Friday, October 09, 2020

Meeting Time: 11:00 AM – 12:00 PM Central (CDT; UTC -5)

Reinforcement Learning (RL) problems for continuous state and action space systems are among the most challenging in RL. Recently, deep reinforcement learning methods have been shown to be quite effective for certain RL problems in settings of very large/continuous state and action spaces. But such methods require extensive hyper-parameter tuning, huge amount of data, and come with no performance guarantees. We note that such methods are mostly trained `offline’ on experience replay buffers. In this talk, I will describe a series of simple reinforcement learning schemes for various settings. Our premise is that we have access to a generative model that can give us simulated samples of the next state. We will start with finite state and action space MDPs. An `empirical value learning’ (EVL) algorithm can be derived quite simply by replacing the expectation in the Bellman operator with an empirical estimate.  We note that the EVL algorithm has remarkably good numerical performance for practical purposes. We next extend this to continuous state spaces by considering randomized function approximation on a reproducible kernel Hilbert space (RKHS). This allows for arbitrarily good approximation with high probability for any problem due to its universal function approximation property. Last, I will introduce the RANDPOL (randomized function approximation for policy iteration) algorithm, an actor-critic algorithm that used randomized neural networks that can successfully solve a tough robotic problem. We also provide theoretical performance guarantees for the algorithm. I will also touch upon the probabilistic contraction analysis framework of iterative stochastic algorithms that underpins the theoretical analysis. This talk is based on work with a number of people that includes Dileep Kalathil (Texas A&M), Hiteshi Sharma (Microsoft),  Abhishek Gupta (Ohio State), William Haskell (Purdue), Vivek Borkar (IIT Bombay) and Peter Glynn (Stanford).


Access: Seminar will be delivered live via Zoom. At the date and time above, you can access the talk HERE (Zoom account required).
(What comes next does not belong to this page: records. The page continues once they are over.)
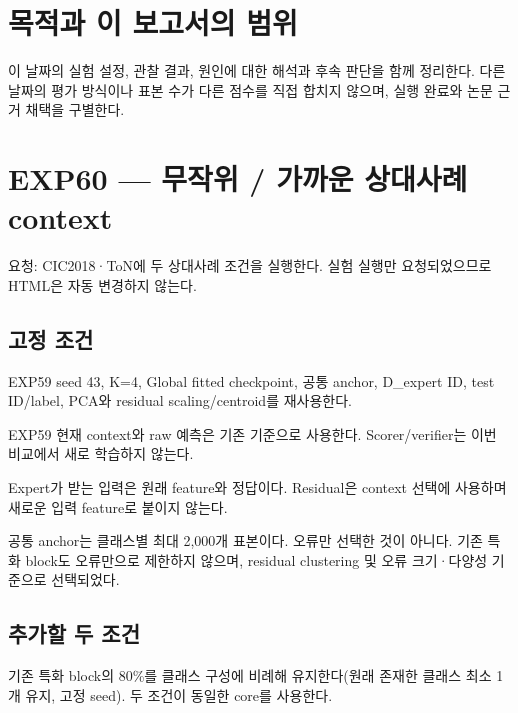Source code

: 




\section*{목적과 이 보고서의 범위}

이 날짜의 실험 설정, 관찰 결과, 원인에 대한 해석과 후속 판단을 함께 정리한다. 다른 날짜의 평가 방식이나 표본 수가 다른 점수를 직접 합치지 않으며, 실행 완료와 논문 근거 채택을 구별한다.


\section{EXP60 — 무작위 /\allowbreak{} 가까운 상대사례 context}
요청: CIC2018·ToN에 두 상대사례 조건을 실행한다. 실험 실행만 요청되었으므로 HTML은 자동 변경하지 않는다.

\subsection{고정 조건}
\par\noindent \textbullet\enspace EXP59 seed 43, K=\allowbreak{}4, Global fitted checkpoint, 공통 anchor, D\_\allowbreak{}expert ID, test ID/\allowbreak{}label, PCA와 residual scaling/\allowbreak{}centroid를 재사용한다.


\par\noindent \textbullet\enspace EXP59 현재 context와 raw 예측은 기존 기준으로 사용한다. Scorer/\allowbreak{}verifier는 이번 비교에서 새로 학습하지 않는다.


\par\noindent \textbullet\enspace Expert가 받는 입력은 원래 feature와 정답이다. Residual은 context 선택에 사용하며 새로운 입력 feature로 붙이지 않는다.


\par\noindent \textbullet\enspace 공통 anchor는 클래스별 최대 2,000개 표본이다. 오류만 선택한 것이 아니다. 기존 특화 block도 오류만으로 제한하지 않으며, residual clustering 및 오류 크기·다양성 기준으로 선택되었다.


\subsection{추가할 두 조건}
\par\noindent \textbullet\enspace 기존 특화 block의 80\%를 클래스 구성에 비례해 유지한다(원래 존재한 클래스 최소 1개 유지, 고정 seed). 두 조건이 동일한 core를 사용한다.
The Zoom conferencing system is accessible to UT faculty, staff, and students with support from ITS. Otherwise, you can sign up for a free account on the Zoom website.



Photo: Rahul Jain
Associate Professor
University of Southern California, Los Angeles

Rahul Jain is the K. C. Dahlberg Early Career Chair and Associate Professor of Electrical Engineering, Computer Science* and ISE* (*by courtesy) at the University of Southern California (USC). He received a B.Tech from the IIT Kanpur, and an MA in Statistics and a PhD in EECS from the University of California, Berkeley. Prior to joining USC, he was at the IBM T J Watson Research Center, Yorktown Heights, NY. He has received numerous awards including the NSF CAREER award, the ONR Young Investigator award, an IBM Faculty award, the James H. Zumberge Faculty Research and Innovation Award, and is a US Fulbright Scholar. His interests span reinforcement learning, stochastic control, statistical learning, stochastic networks, and game theory, and power systems and healthcare on the applications side.